Anche Gedeon Spilett, che l’accompagnava, udì quei lontani brontolii, che indicavano il rianimarsi del fuoco sotterraneo. A varie riprese, entrambi ascoltarono e furono d’accordo nel ritenere che qualche reazione chimica si stava sviluppando nelle viscere del suolo.
«Il vulcano non è, dunque, totalmente spento?» disse il giornalista.
«Può essere che dall’epoca della nostra esplorazione del cratere a oggi,» rispose Cyrus Smith «qualche lavorio si sia verificato negli strati inferiori. Ogni vulcano, benché lo si consideri spento, può, evidentemente, rimettersi in attività.»
«Ma se si stesse preparando un’eruzione dal monte Franklin,» chiese Gedeon Spilett «ci sarebbe pericolo per l’isola di Lincoln?»
«Non credo» rispose l’ingegnere. «Il cratere, cioè la valvola di sicurezza, esiste, e l’eccesso dei vapori e delle lave si sfogherà, come per il passato, per la sua via consueta.»
«A meno che le lave non s’aprano un nuovo passaggio verso le parti fertili dell’isola!»
«Perché, caro Spilett,» rispose Cyrus Smith «perché non dovrebbero seguire la strada che è già stata naturalmente tracciata?»
«Eh, i vulcani sono capricciosi!» rispose il giornalista.
«Osservate:» riprese l’ingegnere «l’inclinazione di tutto il monte Franklin favorisce l’effusione delle materie verso le vallate che stiamo ora esplorando. Bisognerebbe che un terremoto cambiasse il centro di gravità della montagna, perché la linea dell’effusione si modificasse.»
«Ma un terremoto è sempre probabile nelle condizioni attuali» fece rilevare Gedeon Spilett.
«Sempre,» rispose l’ingegnere «soprattutto quando le forze sotterranee cominciano a risvegliarsi e le viscere del globo, dopo un lungo riposo, rischiano d’essere ostruite. E così caro Spilett, un’eruzione sarebbe per noi un fatto grave. Molto meglio se questo vulcano non avesse la velleità di ridestarsi! Ma, a ogni modo, noi non ci possiamo far nulla, vi pare? In ogni caso, checché accada, non credo che il nostro dominio di GraniteHouse possa essere seriamente minacciato. Tra esso e la montagna il suolo è notevolmente depresso, e se per caso le lave prendessero la direzione del lago, sarebbero rigettate sulle dune e sulle zone vicine al golfo del Pescecane.»

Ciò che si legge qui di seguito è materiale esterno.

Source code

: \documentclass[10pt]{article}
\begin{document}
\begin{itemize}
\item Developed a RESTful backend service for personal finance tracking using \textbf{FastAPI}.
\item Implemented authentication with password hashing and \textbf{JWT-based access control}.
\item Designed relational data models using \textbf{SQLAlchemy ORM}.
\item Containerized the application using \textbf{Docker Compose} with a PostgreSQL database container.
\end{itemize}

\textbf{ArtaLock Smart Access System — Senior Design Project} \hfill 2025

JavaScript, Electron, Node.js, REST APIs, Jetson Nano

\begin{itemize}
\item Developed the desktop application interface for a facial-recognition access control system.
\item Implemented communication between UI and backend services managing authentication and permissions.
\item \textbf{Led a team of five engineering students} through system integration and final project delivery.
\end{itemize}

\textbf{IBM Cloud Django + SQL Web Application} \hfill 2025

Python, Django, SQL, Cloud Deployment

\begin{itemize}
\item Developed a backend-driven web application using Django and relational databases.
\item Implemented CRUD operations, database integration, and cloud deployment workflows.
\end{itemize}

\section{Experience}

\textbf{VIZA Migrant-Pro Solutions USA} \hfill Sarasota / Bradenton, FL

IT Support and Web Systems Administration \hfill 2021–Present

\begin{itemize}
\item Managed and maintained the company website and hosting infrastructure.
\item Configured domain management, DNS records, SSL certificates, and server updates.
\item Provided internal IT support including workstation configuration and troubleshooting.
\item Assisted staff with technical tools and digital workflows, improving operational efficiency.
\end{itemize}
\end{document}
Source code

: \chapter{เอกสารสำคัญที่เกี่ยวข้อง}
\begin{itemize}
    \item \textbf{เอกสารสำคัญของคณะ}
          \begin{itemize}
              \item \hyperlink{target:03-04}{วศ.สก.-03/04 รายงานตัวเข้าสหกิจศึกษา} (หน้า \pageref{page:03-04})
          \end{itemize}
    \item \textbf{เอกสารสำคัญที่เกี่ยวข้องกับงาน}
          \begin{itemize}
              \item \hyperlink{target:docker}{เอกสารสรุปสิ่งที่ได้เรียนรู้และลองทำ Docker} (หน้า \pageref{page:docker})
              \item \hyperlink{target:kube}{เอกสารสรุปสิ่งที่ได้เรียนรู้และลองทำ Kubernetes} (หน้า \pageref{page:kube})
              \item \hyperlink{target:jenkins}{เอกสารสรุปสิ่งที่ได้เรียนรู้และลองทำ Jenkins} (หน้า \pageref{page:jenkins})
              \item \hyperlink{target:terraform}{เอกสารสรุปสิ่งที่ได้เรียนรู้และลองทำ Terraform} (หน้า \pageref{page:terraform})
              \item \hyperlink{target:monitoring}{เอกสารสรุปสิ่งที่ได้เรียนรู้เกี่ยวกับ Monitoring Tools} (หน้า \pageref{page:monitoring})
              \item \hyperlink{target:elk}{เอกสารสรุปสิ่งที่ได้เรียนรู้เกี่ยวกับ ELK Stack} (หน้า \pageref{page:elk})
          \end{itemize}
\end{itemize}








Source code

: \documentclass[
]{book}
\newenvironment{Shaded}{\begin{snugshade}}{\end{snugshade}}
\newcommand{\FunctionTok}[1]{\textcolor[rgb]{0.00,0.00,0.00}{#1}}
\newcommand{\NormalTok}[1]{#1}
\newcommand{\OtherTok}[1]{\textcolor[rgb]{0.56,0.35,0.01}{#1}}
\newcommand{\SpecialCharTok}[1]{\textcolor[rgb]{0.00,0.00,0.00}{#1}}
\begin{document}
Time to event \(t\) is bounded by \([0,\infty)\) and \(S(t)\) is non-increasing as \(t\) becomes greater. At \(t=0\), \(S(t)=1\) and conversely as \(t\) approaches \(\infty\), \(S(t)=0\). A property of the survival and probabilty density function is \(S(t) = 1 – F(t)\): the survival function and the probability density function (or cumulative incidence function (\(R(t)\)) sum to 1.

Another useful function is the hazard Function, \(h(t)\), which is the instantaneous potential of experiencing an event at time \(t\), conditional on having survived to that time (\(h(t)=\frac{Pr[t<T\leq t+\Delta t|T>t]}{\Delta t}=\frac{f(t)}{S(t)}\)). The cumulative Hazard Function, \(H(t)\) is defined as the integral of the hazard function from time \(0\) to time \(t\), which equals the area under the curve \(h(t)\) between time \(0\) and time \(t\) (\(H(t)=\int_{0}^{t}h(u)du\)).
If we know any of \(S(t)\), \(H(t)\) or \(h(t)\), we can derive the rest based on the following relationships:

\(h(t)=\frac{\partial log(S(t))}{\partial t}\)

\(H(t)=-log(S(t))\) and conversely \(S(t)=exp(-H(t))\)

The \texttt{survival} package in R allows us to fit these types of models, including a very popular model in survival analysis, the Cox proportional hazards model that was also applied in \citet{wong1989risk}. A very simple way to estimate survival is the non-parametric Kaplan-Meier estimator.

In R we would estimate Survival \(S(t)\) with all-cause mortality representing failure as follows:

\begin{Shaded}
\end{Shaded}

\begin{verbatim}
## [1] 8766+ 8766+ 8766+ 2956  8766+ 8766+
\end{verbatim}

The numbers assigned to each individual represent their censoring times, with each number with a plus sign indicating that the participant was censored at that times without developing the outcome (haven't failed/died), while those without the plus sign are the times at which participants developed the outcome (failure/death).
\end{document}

«Del resto, non abbiamo ancora veduto sul vertice del monte il fumo che indica una prossima eruzione» disse Gedeon Spilett.
«No,» rispose Cyrus Smith «nessun gas esce dal cratere, di cui proprio ieri ho osservato la sommità. Ma può essere che nella parte inferiore dell’apertura il tempo abbia accumulato macigni, ceneri, lave indurite, e che la valvola di cui parlavo sia al momento troppo sotto pressione. Ma, al primo sforzo serio, ogni ostacolo scomparirà e potete essere sicuro, caro Spilett, che né l’isola, che è la caldaia, né il vulcano, che è il fumaiolo, scoppieranno sotto la pressione dei gas. Nondimeno, ripeto, sarebbe meglio che non vi fosse eruzione.»
«Eppure, non c’inganniamo,» riprese il giornalista «si sentono proprio dei sordi boati nelle viscere stesse del vulcano!»